Un dulce facilísimo y de rápida elaboración (si compramos el hojaldre ya hecho, claro está).  He utilizado distintas marcas y una de las que más me gusta es Belbake, la que venden en Lidl. Por el contrario, no me gusta nada el resultado de la que venden congelada de Mercadona.

Ingredientes:

Una plancha de hojaldre (que no sea redonda).

Azúcar.

Elaboración:

Extendemos la plancha sobre papel vegetal. Hacemos una pequeña muesca  con el cuchillo en el borde superior del hojaldre, para marcar lo que serían dos mitades. Sobre la masa esparcimos azúcar generosamente.

Tras esto llevamos los extremos hacia la muesca, es decir, doblamos  las dos mitades de hojaldre hacia el centro del mismo. Repetimos la operación con el azúcar, y además, ahora pasamos ligeramente el rodillo para que el azúcar quede bien adherido.

Debemos continuar doblando la masa hacia el centro, y en cada doblez, volvemos a añadir azúcar y presionar ligeramente con el rodillo. Así hasta que ya no queden mitades que doblar hacia el interior. Finalmente, nos quedará una especie de rulo de hojaldre azucarado. Con un cuchillo cortamos porciones de 1 dedo de grosor, más o menos.

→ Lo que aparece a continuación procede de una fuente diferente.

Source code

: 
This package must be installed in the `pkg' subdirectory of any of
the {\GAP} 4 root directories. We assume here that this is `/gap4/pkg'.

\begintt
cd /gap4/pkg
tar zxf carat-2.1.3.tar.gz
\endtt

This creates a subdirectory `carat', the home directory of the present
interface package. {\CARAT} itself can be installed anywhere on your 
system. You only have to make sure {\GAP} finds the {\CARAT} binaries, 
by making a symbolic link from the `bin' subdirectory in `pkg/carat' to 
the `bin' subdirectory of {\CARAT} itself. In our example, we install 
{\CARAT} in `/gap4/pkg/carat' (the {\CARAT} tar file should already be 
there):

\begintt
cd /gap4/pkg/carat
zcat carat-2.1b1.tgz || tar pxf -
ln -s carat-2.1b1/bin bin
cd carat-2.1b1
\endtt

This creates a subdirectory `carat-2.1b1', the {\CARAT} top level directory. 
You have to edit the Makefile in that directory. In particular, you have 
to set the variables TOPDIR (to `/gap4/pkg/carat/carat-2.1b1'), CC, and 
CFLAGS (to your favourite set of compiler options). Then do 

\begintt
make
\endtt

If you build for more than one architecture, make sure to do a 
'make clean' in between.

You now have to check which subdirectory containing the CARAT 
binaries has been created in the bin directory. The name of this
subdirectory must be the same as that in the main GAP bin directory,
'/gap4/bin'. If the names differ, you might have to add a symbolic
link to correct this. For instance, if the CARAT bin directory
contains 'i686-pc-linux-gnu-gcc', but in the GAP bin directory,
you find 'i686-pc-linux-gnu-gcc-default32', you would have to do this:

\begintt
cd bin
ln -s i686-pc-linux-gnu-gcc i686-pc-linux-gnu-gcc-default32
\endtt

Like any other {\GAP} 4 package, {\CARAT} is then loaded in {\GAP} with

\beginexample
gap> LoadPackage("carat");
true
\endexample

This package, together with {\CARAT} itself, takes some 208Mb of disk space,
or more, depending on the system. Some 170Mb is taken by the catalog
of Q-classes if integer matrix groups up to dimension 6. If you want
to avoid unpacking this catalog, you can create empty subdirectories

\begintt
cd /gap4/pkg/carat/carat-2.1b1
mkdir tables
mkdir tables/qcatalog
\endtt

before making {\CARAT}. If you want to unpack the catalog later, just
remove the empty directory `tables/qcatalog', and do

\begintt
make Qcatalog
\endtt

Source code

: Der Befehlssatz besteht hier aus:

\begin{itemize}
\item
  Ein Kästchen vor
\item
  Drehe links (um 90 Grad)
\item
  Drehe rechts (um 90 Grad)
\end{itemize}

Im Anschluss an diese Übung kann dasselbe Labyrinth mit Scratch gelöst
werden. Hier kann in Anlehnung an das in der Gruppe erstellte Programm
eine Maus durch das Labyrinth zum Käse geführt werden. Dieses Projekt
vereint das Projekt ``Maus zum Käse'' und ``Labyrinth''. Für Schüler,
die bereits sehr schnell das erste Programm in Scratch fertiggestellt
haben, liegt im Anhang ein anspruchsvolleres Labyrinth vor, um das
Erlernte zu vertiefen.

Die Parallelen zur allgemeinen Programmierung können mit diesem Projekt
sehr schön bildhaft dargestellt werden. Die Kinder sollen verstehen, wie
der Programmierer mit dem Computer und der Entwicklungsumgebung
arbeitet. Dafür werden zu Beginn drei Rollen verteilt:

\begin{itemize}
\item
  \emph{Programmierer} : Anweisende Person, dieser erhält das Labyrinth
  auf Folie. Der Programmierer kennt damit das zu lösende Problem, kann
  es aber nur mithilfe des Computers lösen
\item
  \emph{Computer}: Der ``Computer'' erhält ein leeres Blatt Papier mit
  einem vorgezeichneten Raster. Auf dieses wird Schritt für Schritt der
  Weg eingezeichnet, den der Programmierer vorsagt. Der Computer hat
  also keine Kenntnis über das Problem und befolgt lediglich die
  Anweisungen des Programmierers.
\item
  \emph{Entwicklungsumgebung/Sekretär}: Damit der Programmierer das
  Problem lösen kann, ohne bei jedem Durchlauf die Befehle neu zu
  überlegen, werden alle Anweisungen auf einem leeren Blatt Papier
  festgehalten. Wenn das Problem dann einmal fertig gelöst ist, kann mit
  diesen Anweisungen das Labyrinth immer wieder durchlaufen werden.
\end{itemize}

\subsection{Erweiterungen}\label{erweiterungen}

Colocamos las palmeritas en una bandeja de horno con papel vegetal, dejando espacio entre ellas para que no se peguen una vez suban. Las introducimos a fuego medio/alto hasta que se doren, entonces les damos la vuelta y dejamos un par de minutos de calor más, para que se doren por ambos lados. Pero sin confiarnos, porque se pueden tostar demasiado y el azúcar amargará.

No os preocupéis si cuando aún no están horneadas su aspecto no es muy bonito, una vez tomen forma se convertirán en unas deliciosas palmeras.